• The problem: Each entry should be set down again verbatim, with the images omitted.

• Records for the task:
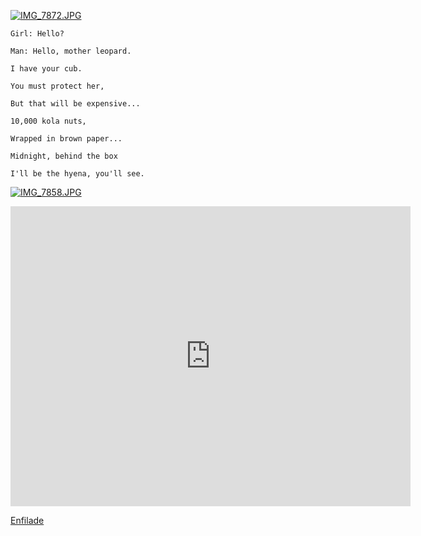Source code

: 
[![IMG_7872.JPG](http://img.svbtle.com/fifrpixgp6okmw.jpg)](http://codepen.io/rafszul/details/ojeLWa/)

`Girl: Hello?`

`Man: Hello, mother leopard.`

`I have your cub.`

`You must protect her,`

`But that will be expensive...`

`10,000 kola nuts,`

`Wrapped in brown paper...`

`Midnight, behind the box`

`I'll be the hyena, you'll see.`

[![IMG_7858.JPG](http://img.svbtle.com/sqsggvg17ygcw.jpg)](http://rafszul.svbtle.com/mother-leopard)

<iframe width="640" height="480" src="https://www.youtube.com/embed/U-_Hri6RIQs?rel=0&amp;controls=0&amp;showinfo=0&amp;autoplay=1" frameborder="0" allowfullscreen></iframe>


[Enfilade](https://youtu.be/U-_Hri6RIQs)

• Answer to the exercise:
Source code

: 
[![IMG_7872.JPG](http://img.svbtle.com/fifrpixgp6okmw.jpg)](http://codepen.io/rafszul/details/ojeLWa/)

`Girl: Hello?`

`Man: Hello, mother leopard.`

`I have your cub.`

`You must protect her,`

`But that will be expensive...`

`10,000 kola nuts,`

`Wrapped in brown paper...`

`Midnight, behind the box`

`I'll be the hyena, you'll see.`

[![IMG_7858.JPG](http://img.svbtle.com/sqsggvg17ygcw.jpg)](http://rafszul.svbtle.com/mother-leopard)

<iframe width="640" height="480" src="https://www.youtube.com/embed/U-_Hri6RIQs?rel=0&amp;controls=0&amp;showinfo=0&amp;autoplay=1" frameborder="0" allowfullscreen></iframe>


[Enfilade](https://youtu.be/U-_Hri6RIQs)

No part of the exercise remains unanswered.